Cantina assigned its interest in the agreement to Clay Butte. Neither Cantina nor Clay Butte notified Galpin Entertainment that it wished to terminate the transaction prior to March 30, 2023.
[¶5] On April 4, 2023, Galpin Entertainment and Clay Butte executed a purchase agreement for the sale of The Pier. A real estate broker acting on behalf of Clay Butte prepared the purchase agreement from a standard form drafted by the Bismarck-Mandan Board of Realtors. Among other terms, the purchase agreement incorporated the confidential letter in full and extended the due diligence period to April 20, 2023.
[¶6] The purchase agreement included a provision governing the disposition of the earnest money. It stated that financing shall be by contract for deed and that “[i]f financing fails after the contingency completion date, earnest money shall be released ․ to Buyer.” These provisions were not specially drafted by the parties but consisted of pre-printed, standard form language and checkboxes.
[¶7] Clay Butte did not notify Galpin Entertainment that it wished to terminate the transaction before the extended April 20, 2023 due diligence deadline. The parties continued negotiating toward closing, including drafting a contract for deed. In April or May 2023, Clay Butte prepared a draft contract for deed and provided it to Galpin Entertainment for review. In response, Galpin Entertainment requested several changes, including the requirement of personal guarantees from Clay Butte's owners. Clay Butte prepared a second draft contract for deed that incorporated many of Galpin Entertainment's other requested changes, but that did not include personal guarantees. The parties continued to communicate regarding the terms of the contract for deed, including alternatives to personal guarantees.
[¶8] After the request for personal guarantees, Clay Butte requested an extension of the closing date. Galpin Entertainment agreed, and on May 31, 2023, the parties executed an extension agreement extending the closing date to June 30, 2023. Despite continued negotiations, the parties never signed the contract for deed and the closing date passed. Galpin Entertainment ultimately sold The Pier to another purchaser in mid-July 2023.

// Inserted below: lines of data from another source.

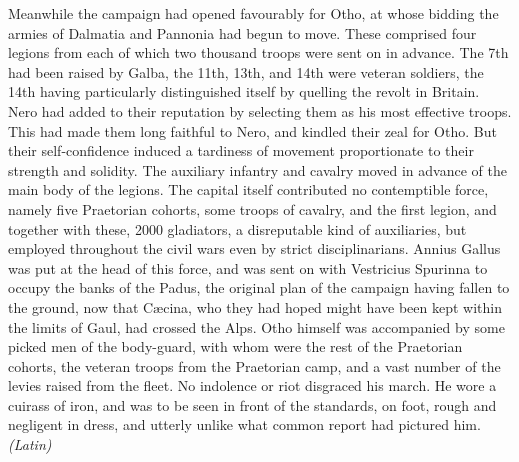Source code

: Meanwhile the campaign had opened favourably for Otho, at whose bidding the armies of Dalmatia and Pannonia had begun to move. These comprised four legions from each of which two thousand troops were sent on in advance. The 7th had been raised by Galba, the 11th, 13th, and 14th were veteran soldiers, the 14th having particularly distinguished itself by quelling the revolt in Britain. Nero had added to their reputation by selecting them as his most effective troops. This had made them long faithful to Nero, and kindled their zeal for Otho. But their self-confidence induced a tardiness of movement proportionate to their strength and solidity. The auxiliary infantry and cavalry moved in advance of the main body of the legions. The capital itself contributed no contemptible force, namely five Praetorian cohorts, some troops of cavalry, and the first legion, and together with these, 2000 gladiators, a disreputable kind of auxiliaries, but employed throughout the civil wars even by strict disciplinarians. Annius Gallus was put at the head of this force, and was sent on with Vestricius Spurinna to occupy the banks of the Padus, the original plan of the campaign having fallen to the ground, now that Cæcina, who they had hoped might have been kept within the limits of Gaul, had crossed the Alps. Otho himself was accompanied by some picked men of the body-guard, with whom were the rest of the Praetorian cohorts, the veteran troops from the Praetorian camp, and a vast number of the levies raised from the fleet. No indolence or riot disgraced his march. He wore a cuirass of iron, and was to be seen in front of the standards, on foot, rough and negligent in dress, and utterly unlike what common report had pictured him. \emph{(Latin)}


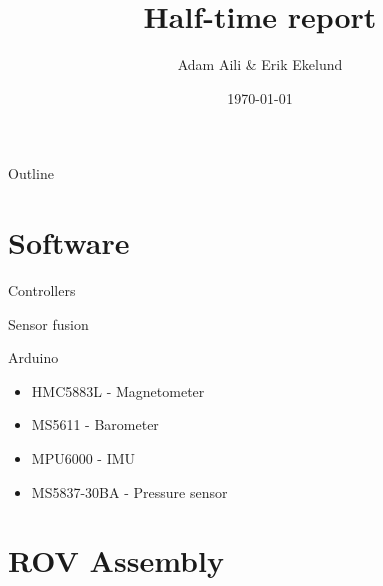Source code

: \documentclass[11pt]{beamer}
\author{Adam Aili \& Erik Ekelund}
\title{Half-time report}
\date{\today}
\begin{document}
\begin{frame}
\titlepage
\end{frame}

\begin{frame}{Outline}
\tableofcontents
\end{frame}

\section{Software}
\begin{frame}{Controllers}


\end{frame}

\begin{frame}{Sensor fusion}


\end{frame}

\begin{frame}{Arduino}
\begin{itemize}
\item HMC5883L - Magnetometer
\item MS5611 - Barometer
\item MPU6000 - IMU
\item MS5837-30BA - Pressure sensor
\end{itemize}
\end{frame}

\section{ROV Assembly}
\begin{frame}{}

\end{frame}
\end{document}
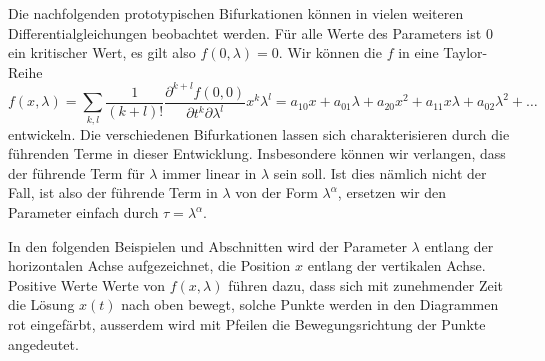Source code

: Die nachfolgenden prototypischen Bifurkationen können in vielen
weiteren Differentialgleichungen beobachtet werden. 
Für alle Werte des Parameters ist $0$ ein kritischer Wert,
es gilt also $f(0,\lambda)=0$.
Wir können die $f$ in eine Taylor-Reihe 
\begin{equation}
f(x,\lambda)
=
\sum_{k,l} \frac{1}{(k+l)!}\frac{\partial^{k+l} f(0,0)}{\partial t^k\partial\lambda^l} x^k\lambda^l
=
a_{10}x + a_{01}\lambda
+
a_{20}x^2 + a_{11}x\lambda + a_{02}\lambda^2 + \dots
\end{equation}
entwickeln.
Die verschiedenen Bifurkationen lassen sich charakterisieren durch
die führenden Terme in dieser Entwicklung.
Insbesondere können wir verlangen, dass der führende Term für $\lambda$
immer linear in $\lambda$ sein soll.
Ist dies nämlich nicht der Fall, ist also der führende Term in 
$\lambda$ von der Form $\lambda^\alpha$, ersetzen wir den
Parameter einfach durch $\tau=\lambda^\alpha$.

In den folgenden Beispielen und Abschnitten wird der Parameter $\lambda$
entlang der horizontalen Achse aufgezeichnet, die Position $x$
entlang der vertikalen Achse.
Positive Werte Werte von $f(x,\lambda)$ führen dazu, dass sich mit zunehmender
Zeit die Lösung $x(t)$ nach oben bewegt, solche Punkte werden in den
Diagrammen rot eingefärbt, ausserdem wird mit Pfeilen die Bewegungsrichtung
der Punkte angedeutet.


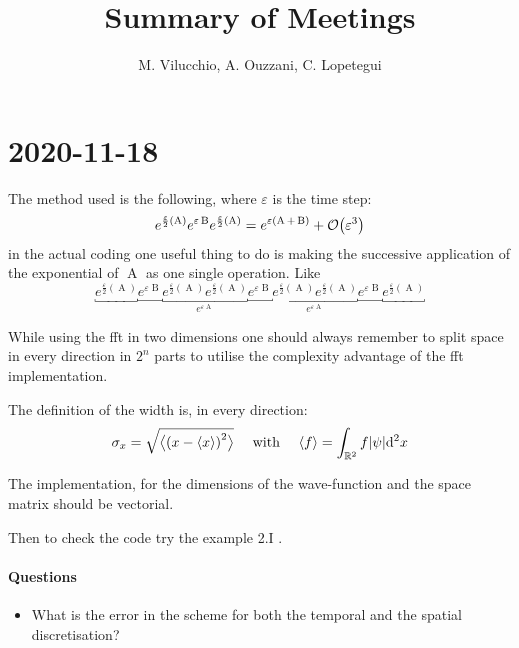 \documentclass[12pt, oneside]{article}
\title{Summary of Meetings}
\author{M. Vilucchio, A. Ouzzani, C. Lopetegui}
\begin{document}
\maketitle
\section{2020-11-18}

The method used is the following, where $\varepsilon$ is the time step:
\[
	e^{\frac{\varepsilon}{2} (\operatorname{A})} e^{\varepsilon \operatorname{B}}e^{\frac{\varepsilon}{2} (\operatorname{A})} = e^{\varepsilon (\operatorname{A} + \operatorname{B})} + \order{\varepsilon^3}
\]
in the actual coding one useful thing to do is making the successive application of the exponential of $\operatorname{A}$ as one single operation. Like
\[
	\underbracket{e^{\frac{\varepsilon}{2} (\operatorname{A})}} \underbracket{e^{\varepsilon \operatorname{B}} }\underbracket{e^{\frac{\varepsilon}{2} (\operatorname{A})} e^{\frac{\varepsilon}{2} (\operatorname{A})} }_{e^{\varepsilon \operatorname{A}}} \underbracket{e^{\varepsilon \operatorname{B}} } \underbracket{e^{\frac{\varepsilon}{2} (\operatorname{A})} e^{\frac{\varepsilon}{2} (\operatorname{A})} }_{e^{\varepsilon \operatorname{A}}} \underbracket{ e^{\varepsilon \operatorname{B}} } \underbracket{e^{\frac{\varepsilon}{2} (\operatorname{A})} }
\]

While using the fft in two dimensions one should always remember to split space in every direction in $2^n$ parts to utilise the complexity advantage of the fft implementation.

The definition of the width is, in every direction:
\[
	\sigma_x = \sqrt{ \big\langle \qty(x - \langle x\rangle)^2\big\rangle}\quad \text{ with } \quad\langle f \rangle = \int_{\mathbb{R}^2} f \abs{\psi} \dd[2]x
\]

The implementation, for the dimensions of the wave-function and the space matrix should be vectorial.

Then to check the code try the example 2.I .

\paragraph{Questions}
\begin{itemize}
	\item What is the error in the scheme for both the temporal and the spatial discretisation?
\end{itemize}
\end{document}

[¶9] Galpin Entertainment assigned to Neil Galpin all rights, title, and interest in claims arising from the failed sale. Neil Galpin brought this action seeking a declaratory judgment that he was entitled to the earnest money. The appellants counterclaimed for the same declaratory judgment in their favor, breach of contract, unjust enrichment, and conversion. Following a one-day bench trial, the district court entered a judgment holding that Neil Galpin was entitled to the non-refundable $100,000 earnest money deposit and denying the appellants’ counterclaims.
II
[¶10] Cantina and Clay Butte argue that the district court erred in determining that Galpin Entertainment was entitled to the earnest money under the agreements. They contend that the purchase agreement created a financing contingency that served as a condition precedent to the obligation to close, and that the standard form provisions of the purchase agreement control over the incorporated confidential letter. Relying on Metcalf v. Security Int'l Ins. Co., 261 N.W.2d 795, 800 (N.D. 1977), the appellants argue that the later-in-time purchase agreement should control and that they are entitled to the earnest money under its financing contingency clause.
[¶11] The interpretation of a written contract to determine its legal effect is a question of law, fully reviewable on appeal. Metcalf, 261 N.W.2d at 799. “If the intent of the parties can be ascertained from the agreement alone, interpretation of the contract is a question of law.” Spagnolia v. Monasky, 2003 ND 65, ¶ 10, 660 N.W.2d 223 (citation omitted).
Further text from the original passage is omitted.